The second example in that article illustrates both. DUIT is just a technique which allows (under some reasonable assumptions) to compute partial derivatives of an integral function. Specifically, given a function of the form
\[f(x,y) = \int_a^b g(x,y) \ dy \]
it is sometimes possible to interchange limit operations and write
\[\frac{\partial f}{\partial x} = \int_a^b \frac{\partial g}{\partial x} \ dy \]

Feynman's trick (also called parametric integration), while it does typically involve DUIT, is when you take an integrand in one variable, introduce a new variable which defines an integral function in that variable, and then differentiate it.
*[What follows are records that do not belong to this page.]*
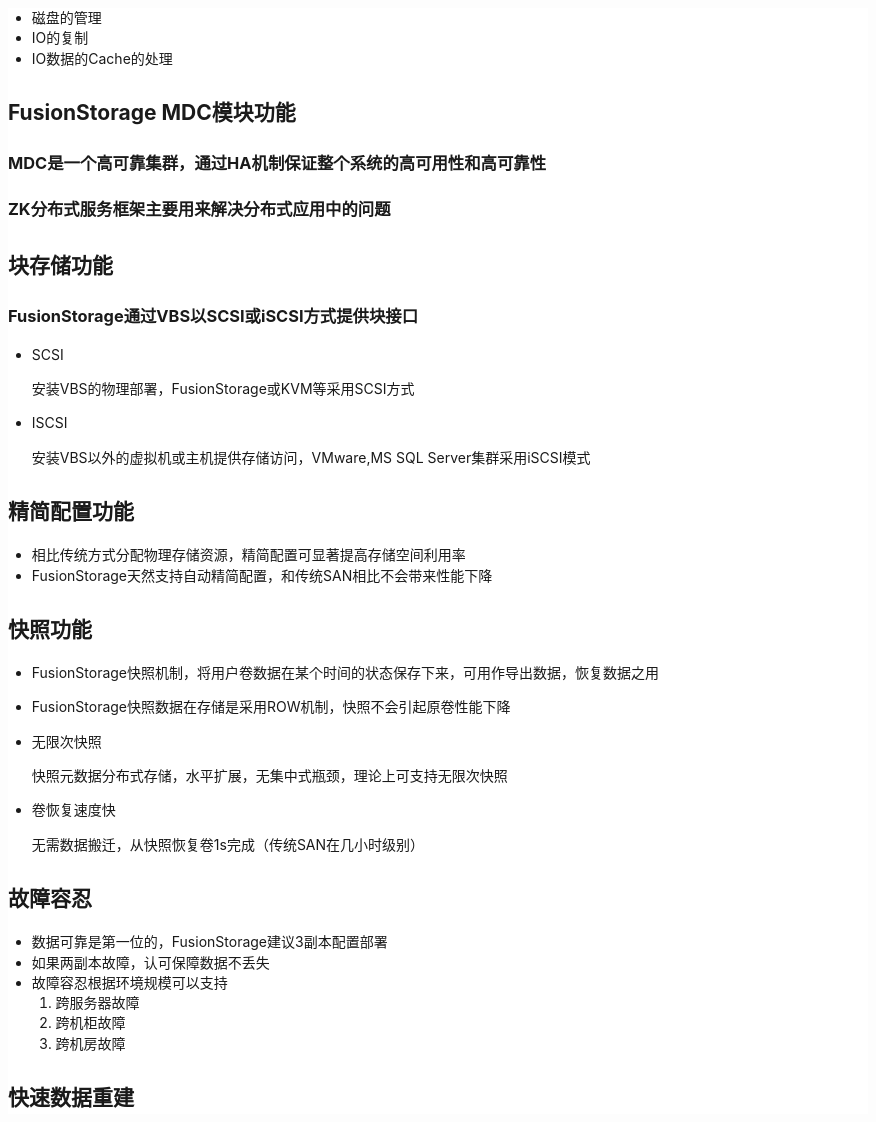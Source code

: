- 磁盘的管理
- IO的复制 
- IO数据的Cache的处理

## FusionStorage  MDC模块功能

### MDC是一个高可靠集群，通过HA机制保证整个系统的高可用性和高可靠性

### ZK分布式服务框架主要用来解决分布式应用中的问题

## 块存储功能

### FusionStorage通过VBS以SCSI或iSCSI方式提供块接口

- SCSI

  安装VBS的物理部署，FusionStorage或KVM等采用SCSI方式 

- ISCSI

  安装VBS以外的虚拟机或主机提供存储访问，VMware,MS SQL Server集群采用iSCSI模式

## 精简配置功能

- 相比传统方式分配物理存储资源，精简配置可显著提高存储空间利用率
-  FusionStorage天然支持自动精简配置，和传统SAN相比不会带来性能下降

## 快照功能

- FusionStorage快照机制，将用户卷数据在某个时间的状态保存下来，可用作导出数据，恢复数据之用

- FusionStorage快照数据在存储是采用ROW机制，快照不会引起原卷性能下降

- 无限次快照

  快照元数据分布式存储，水平扩展，无集中式瓶颈，理论上可支持无限次快照

- 卷恢复速度快

  无需数据搬迁，从快照恢复卷1s完成（传统SAN在几小时级别）

## 故障容忍

- 数据可靠是第一位的，FusionStorage建议3副本配置部署
- 如果两副本故障，认可保障数据不丢失
- 故障容忍根据环境规模可以支持
  1. 跨服务器故障
  2. 跨机柜故障
  3. 跨机房故障

## 快速数据重建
The magic of this technique is knowing when this will work, and where to insert the variable. Feynman had a near supernatural ability to just see these things immediately. For example, in the second example of the link you posted, the author makes the following replacement
\[ \int_0^1 \frac{\ln(x+1)}{x^2+1} \ dx \implies F(a) = \int_0^1 \frac{\ln(ax+1)}{x^2+1} \ dx \]

The question is, why define $F$ that way? Why did the $a$ get placed where it did? How do you know that after DUIT, $F'$ will be easy to compute? This was what Feynman was famous for and this is the hard part. Computing the derivative after adding the parameter is trivial.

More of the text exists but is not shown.